Die Fütterung
Die Fenster sind verdunkelt.
Das Telefon ist stumm.
Die Klingel hab ich abgestellt,
nun bringe ich dich um.
Doch bitte, Mutter, setz dich.
Du hast noch etwas Zeit.
So leicht kommst du mir nicht davon
aus der Vergangenheit.
Du ißt jetzt diesen Kuchen.
Er ist für dich allein.
Bedien dich, Mutter, lang nur zu,
er muß gegessen sein.
Du hast es immer gut gemeint.
Mir hat's an nichts gefehlt.
Ich war ein schlechter Esser, doch
du hast mir's reingequält.
Schrei nur, Mutter. Niemand kann dich hören.
Mund auf, Mutter. Niemand wird uns stören.
"Der Junge braucht Reserven!
Er ist doch häufig krank!"
So hast du dich verteidigt, doch
ich weiß dir keinen Dank.
Im Sport war ich ein Nilpferd.
Der Lehrer hat getobt.
Ich kämpfte blind vor Tränen, doch
er hat mich nie gelobt.
So nebenbei beim Essen
bekam man vieles mit.
Dein Krieg mit Großmama zum Beispiel:
Haß auf Schritt und Tritt.
Du nahmst sie in die Ehe mit.
Den Mann hat's nicht gefreut.
Jedoch er tat es gern für dich.
Das hat er längst bereut.
Schrei nur, Mutter. Niemand kann dich hören.
Mund auf, Mutter. Niemand wird uns stören.
Sie hat dich viel geprügelt.
Das gabst du ihr zurück.
Du tötetest die Greisin mit
rhetorischem Geschick.
Zehn Jahre hat's gedauert.
Man wies dir nie was nach.
Ich aber wußte, es war Mord,
wenn ich mich nachts erbrach.
Ich kam dann in die Jahre,
wo man ein Mädchen will.
Ich hatte große Wünsche,
doch keins hielt für mich still.
Du sagtest dann: Das kommt noch.
Du bist auch viel zu jung.
Ich fraß mir die Entbehrung weg
und rieb mich selbst in Schwung.
Schrei nur, Mutter. Niemand kann dich hören.
Mund auf, Mutter. Niemand wird uns stören.

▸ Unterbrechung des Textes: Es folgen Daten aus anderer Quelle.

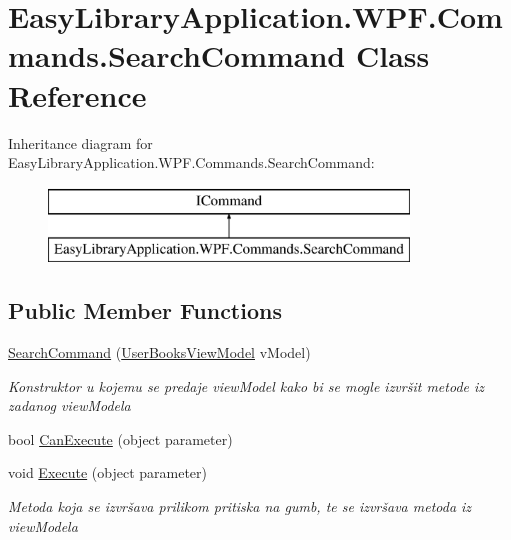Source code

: \hypertarget{class_easy_library_application_1_1_w_p_f_1_1_commands_1_1_search_command}{}\section{Easy\+Library\+Application.\+W\+P\+F.\+Commands.\+Search\+Command Class Reference}
\label{class_easy_library_application_1_1_w_p_f_1_1_commands_1_1_search_command}
Inheritance diagram for Easy\+Library\+Application.\+W\+P\+F.\+Commands.\+Search\+Command\+:\begin{figure}[H]
\begin{center}
\leavevmode
\includegraphics[height=2.000000cm]{class_easy_library_application_1_1_w_p_f_1_1_commands_1_1_search_command}
\end{center}
\end{figure}
\subsection*{Public Member Functions}
\begin{DoxyCompactItemize}
\item 
\mbox{\hyperlink{class_easy_library_application_1_1_w_p_f_1_1_commands_1_1_search_command_ac22debbcbdc2cc9e0cd3a2ddfb50961c}{Search\+Command}} (\mbox{\hyperlink{class_easy_library_application_1_1_w_p_f_1_1_view_model_1_1_user_books_view_model}{User\+Books\+View\+Model}} v\+Model)
\begin{DoxyCompactList}\small\item\em Konstruktor u kojemu se predaje view\+Model kako bi se mogle izvršit metode iz zadanog view\+Modela \end{DoxyCompactList}\item 
bool \mbox{\hyperlink{class_easy_library_application_1_1_w_p_f_1_1_commands_1_1_search_command_a6235f817a674a653d65022b0d148985d}{Can\+Execute}} (object parameter)
\item 
void \mbox{\hyperlink{class_easy_library_application_1_1_w_p_f_1_1_commands_1_1_search_command_a6cb7e5d0f2321b1b5f5871cb84484d88}{Execute}} (object parameter)
\begin{DoxyCompactList}\small\item\em Metoda koja se izvršava prilikom pritiska na gumb, te se izvršava metoda iz view\+Modela \end{DoxyCompactList}\end{DoxyCompactItemize}
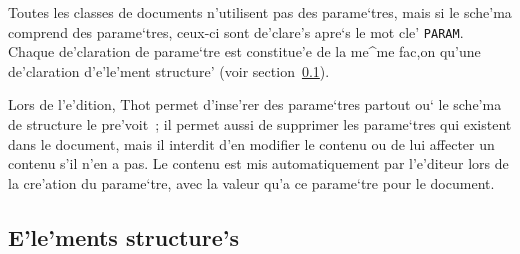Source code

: Toutes les classes de documents n'utilisent pas des parame`tres, mais
si le sche'ma comprend des parame`tres, ceux-ci sont de'clare's apre`s le
mot cle' {\tt PARAM}.
Chaque de'claration de parame`tre est constitue'e de la me^me fac,on qu'une
de'claration d'e'le'ment structure' (voir section~\ref{elemstruct}).

Lors de l'e'dition, Thot permet d'inse'rer des parame`tres partout ou` le sche'ma
de structure le pre'voit~; il permet aussi de supprimer les parame`tres
qui existent dans le document, mais il interdit d'en modifier le contenu
ou de lui affecter un contenu s'il n'en a pas. Le contenu est mis
automatiquement par l'e'diteur lors de la cre'ation du parame`tre, avec la
valeur qu'a ce parame`tre pour le document.

\subsection{E'le'ments structure's}
\label{elemstruct}

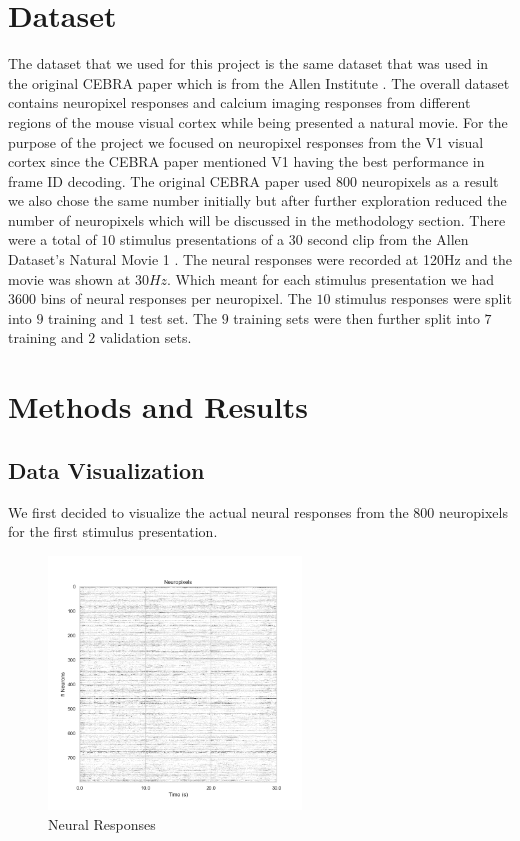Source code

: \documentclass[12pt, letterpaper]{article}
\begin{document}
\section{Dataset}
\label{sec:dataset}
The dataset that we used for this project is the same dataset that was used in the original CEBRA \cite{schneider2023} paper which is from the Allen Institute \cite{siegle2021}. The overall dataset contains neuropixel responses and calcium imaging responses from different regions of the mouse visual cortex while being presented a natural movie. For the purpose of the project we focused on neuropixel responses from the V1 visual cortex since the CEBRA \cite{schneider2023} paper mentioned V1 having the best performance in frame ID decoding. The original CEBRA \cite{schneider2023} paper used $800$ neuropixels as a result we also chose the same number initially but after further exploration reduced the number of neuropixels which will be discussed in the methodology section. There were a total of $10$ stimulus presentations of a $30$ second clip from the Allen Dataset's Natural Movie 1 \cite{siegle2021}. The neural responses were recorded at 120Hz and the movie was shown at $30Hz$. Which meant for each stimulus presentation we had $3600$ bins of neural responses per neuropixel. The $10$ stimulus responses were split into $9$ training and $1$ test set. The $9$ training sets were then further split into $7$ training and $2$ validation sets. 

\section{Methods and Results}
\label{sec:methods_and_results}
\subsection{Data Visualization}
\label{subsec:data_visualization}
We first decided to visualize the actual neural responses from the 800 neuropixels for the first stimulus presentation. 

\begin{figure}[H]
    \centering
    \includegraphics[width=0.6\textwidth]{neuropixels.png}
    \caption{Neural Responses}
    \label{fig:neuropixels}
\end{figure}
\end{document}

Du warst ja stets nur Hausfrau.
Du hast es selbst gewollt.
Hast Vater den Beruf mißgönnt
und dich dann eingeschmollt.
Ich konnte nachts kaum schlafen,
ich hörte euren Streit.
Wann immer er nachhausekam,
verfolgte ihn dein Neid.
Du weißt, er war erfolgreich.
Was sollte er auch tun.
Dein wohldosiertes Ehegift,
es machte nie immun.
Ich seh noch deine Tränen
am Grab von Großmama–
nicht lange mehr, dann stirbt auch er,
und du stehst heulend da.
Schrei nur, Mutter. Niemand kann dich hören.

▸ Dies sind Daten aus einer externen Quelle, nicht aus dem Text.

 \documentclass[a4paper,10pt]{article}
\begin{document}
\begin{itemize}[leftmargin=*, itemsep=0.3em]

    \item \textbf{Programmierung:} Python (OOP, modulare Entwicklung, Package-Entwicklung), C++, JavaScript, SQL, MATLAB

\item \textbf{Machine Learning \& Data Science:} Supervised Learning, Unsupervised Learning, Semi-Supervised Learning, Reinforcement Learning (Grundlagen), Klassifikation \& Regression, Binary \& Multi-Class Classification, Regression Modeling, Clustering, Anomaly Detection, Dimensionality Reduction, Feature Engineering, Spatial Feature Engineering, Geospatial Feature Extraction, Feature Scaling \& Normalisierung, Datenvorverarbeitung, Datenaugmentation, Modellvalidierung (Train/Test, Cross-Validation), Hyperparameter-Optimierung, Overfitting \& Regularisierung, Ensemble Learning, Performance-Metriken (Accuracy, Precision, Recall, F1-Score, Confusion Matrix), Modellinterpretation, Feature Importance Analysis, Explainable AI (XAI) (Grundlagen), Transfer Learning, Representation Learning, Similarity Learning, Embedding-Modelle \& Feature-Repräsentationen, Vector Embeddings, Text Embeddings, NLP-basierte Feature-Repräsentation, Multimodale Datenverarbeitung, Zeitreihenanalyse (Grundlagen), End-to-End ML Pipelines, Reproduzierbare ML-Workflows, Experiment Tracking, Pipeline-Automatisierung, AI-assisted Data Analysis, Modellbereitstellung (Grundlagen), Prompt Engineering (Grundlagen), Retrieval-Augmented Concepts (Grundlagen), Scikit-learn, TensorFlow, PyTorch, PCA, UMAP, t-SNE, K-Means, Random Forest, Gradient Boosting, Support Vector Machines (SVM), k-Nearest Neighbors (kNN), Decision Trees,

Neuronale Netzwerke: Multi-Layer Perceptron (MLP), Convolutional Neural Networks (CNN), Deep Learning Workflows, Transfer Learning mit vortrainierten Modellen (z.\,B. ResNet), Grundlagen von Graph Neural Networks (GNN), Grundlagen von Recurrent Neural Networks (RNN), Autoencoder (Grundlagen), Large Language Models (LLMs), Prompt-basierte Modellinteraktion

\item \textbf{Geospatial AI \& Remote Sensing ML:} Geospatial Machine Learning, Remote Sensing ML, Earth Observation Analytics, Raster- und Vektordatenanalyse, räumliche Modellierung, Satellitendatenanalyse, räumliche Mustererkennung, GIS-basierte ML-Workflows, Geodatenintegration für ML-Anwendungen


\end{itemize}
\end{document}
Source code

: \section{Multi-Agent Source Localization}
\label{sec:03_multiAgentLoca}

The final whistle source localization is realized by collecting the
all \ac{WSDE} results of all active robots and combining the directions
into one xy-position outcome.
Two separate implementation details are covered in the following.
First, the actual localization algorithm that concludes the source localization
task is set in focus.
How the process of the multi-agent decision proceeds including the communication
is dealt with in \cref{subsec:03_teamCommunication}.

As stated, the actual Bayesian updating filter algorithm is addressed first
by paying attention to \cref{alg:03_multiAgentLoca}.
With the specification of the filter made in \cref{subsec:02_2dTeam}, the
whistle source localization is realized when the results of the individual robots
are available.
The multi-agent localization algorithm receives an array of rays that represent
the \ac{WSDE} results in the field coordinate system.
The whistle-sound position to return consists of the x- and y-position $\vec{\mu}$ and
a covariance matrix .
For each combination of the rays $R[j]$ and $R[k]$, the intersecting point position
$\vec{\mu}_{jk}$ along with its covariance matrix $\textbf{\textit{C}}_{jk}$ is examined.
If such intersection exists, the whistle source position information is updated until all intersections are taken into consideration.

Mund auf, Mutter. Niemand wird uns stören.
Ich werde nichts vertuschen.
Ich gebe alles zu.
Ich gehe selbst zur Polizei,
denn schuld am Mord bist du.
Das sind jetzt zwölf Stück Torte.
Sag, Mutter, ist dir schlecht?
Jetzt red ich. Ich stopfe dir
das Maul. Das ist gerecht.
Schrei nur, Mutter. Niemand kann dich hören. Mund auf, Mutter. Niemand wird uns stören.
(Mit Nachdruck machte ich darauf aufmerksam, daß dieses Lied nicht meiner Mutter gewidmet ist! – HRK)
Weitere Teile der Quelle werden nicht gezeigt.